Locating Memory Problems
It’s frequently stated that 60% or 70% of all programming errors are memory related. So, while these numbers could be wrong, let’s assume that they are right. While algorithmic errors often show themselves easily, memory errors are far more subtle. You can reproduce an algorithmic error with a predefined set of steps. In contrast, memory errors are seldom reproducible in this way. Worse, the problems they cause happen randomly, and may not occur every time a program is run.
Why are there so many memory errors? There are many answers. The primary reason is that programs are complicated, and the way in which memory should be managed isn’t clear. Is a library function allocating its own memory, or should the program allocate it? Once it is allocated, does your program manage the memory or does the library?
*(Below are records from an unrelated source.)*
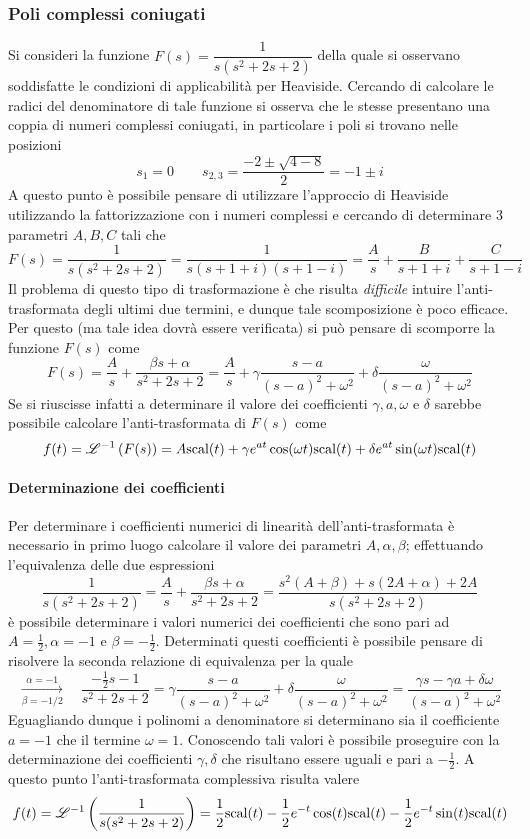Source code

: 		\subsubsection{Poli complessi coniugati}
			Si consideri la funzione $F(s) = \dfrac{1}{s(s^2+2s+2)}	$ della quale si osservano soddisfatte le condizioni di applicabilità per Heaviside. Cercando di calcolare le radici del denominatore di tale funzione si osserva che le stesse presentano una coppia di numeri complessi coniugati, in particolare i poli si trovano nelle posizioni
			\[ s_1 = 0 \qquad s_{2,3} = \frac{-2\pm \sqrt{4-8}}{2} = -1\pm i\]
			A questo punto è possibile pensare di utilizzare l'approccio di Heaviside utilizzando la fattorizzazione con i numeri complessi e cercando di determinare 3 parametri $A,B,C$ tali che
			\[F(s) = \dfrac{1}{s(s^2+2s+2)} = \frac{1}{s(s+1+i)(s+1-i)} = \frac A s + \frac{B}{s+1+i} + \frac{C}{s+1-i}\]
			Il problema di questo tipo di trasformazione è che risulta \textit{difficile} intuire l'anti-trasformata degli ultimi due termini, e dunque tale scomposizione è poco efficace. Per questo (ma tale idea dovrà essere verificata) si può pensare di scomporre la funzione $F(s)$ come
			\[F(s) = \frac A s + \frac{\beta s + \alpha}{s^2+2s+2} = \frac A s + \gamma \frac{s-a}{(s-a)^2+\omega^2} +\delta \frac{\omega}{(s-a)^2+\omega^2} \]
			Se si riuscisse infatti a determinare il valore dei coefficienti $\gamma,a,\omega$ e $\delta$ sarebbe possibile calcolare l'anti-trasformata di $F(s)$ come
			\[f(t) = \mathscr {L}^{-1} \left( F(s) \right) = A \textrm{scal}(t) + \gamma e^{at}\cos(\omega t) \textrm{scal}(t) + \delta e^{at} \sin(\omega t)\textrm{scal}(t)\]
			
			\paragraph{Determinazione dei coefficienti} Per determinare i coefficienti numerici di linearità dell'anti-trasformata è necessario in primo luogo calcolare il valore dei parametri $A,\alpha,\beta$; effettuando l'equivalenza delle due espressioni
			\[\frac{1}{s(s^2+2s+2)}  = \frac A s + \frac{\beta s + \alpha}{s^2+2s+2} = \frac{s^2(A+\beta) + s(2A+\alpha) + 2A}{s(s^2+2s+2)}\]
			è possibile determinare i valori numerici dei coefficienti che sono pari ad $A=\frac 1 2,\alpha = -1$ e $\beta = - \frac 1 2$. Determinati questi coefficienti è possibile pensare di risolvere la seconda relazione di equivalenza per la quale
			\[ \xrightarrow[\beta = - 1/2]{\alpha = -1} \quad \frac{-\frac 1 2 s - 1}{s^2+2s+2} = \gamma \frac{s-a}{(s-a)^2+\omega^2} +\delta \frac{\omega}{(s-a)^2+\omega^2} = \frac{\gamma s -\gamma a + \delta \omega }{(s-a)^2+\omega^2} \]
			Eguagliando dunque i polinomi a denominatore si determinano sia il coefficiente $a = -1$ che il termine $\omega= 1$. Conoscendo tali valori è possibile proseguire con la determinazione dei coefficienti $\gamma,\delta$ che risultano essere uguali e pari a $-\frac 1 2$. A questo punto l'anti-trasformata complessiva risulta valere
			\[f(t) = \mathscr {L}^{-1} \left( \frac{1}{s(s^2+2s+2)} \right) = \frac 1 2 \textrm{scal}(t) -\frac 1 2 e^{-t}\cos(t)\textrm{scal}(t) - \frac 1 2 e^{-t}\sin(t)\textrm{scal}(t)  \]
Something creates a pointer to something, then the memory is freed without any knowledge that something else is pointing to it. Or, and this is the most prevalent reason, a wide separation exists between lines of code, or the time when old code and new code was written. And, of course, there’s always insufficient and inaccurate documentation.
In addition, some apparent problems might be irrelevant. If the program does not free the memory allocated for a small array, it doesn’t mean much. Or, it can be more efficient not to free the memory since the operating system will free it for you when the program ends. On the other hand, if the program continually allocates memory without freeing it, it will eventually crash because there is no more memory available.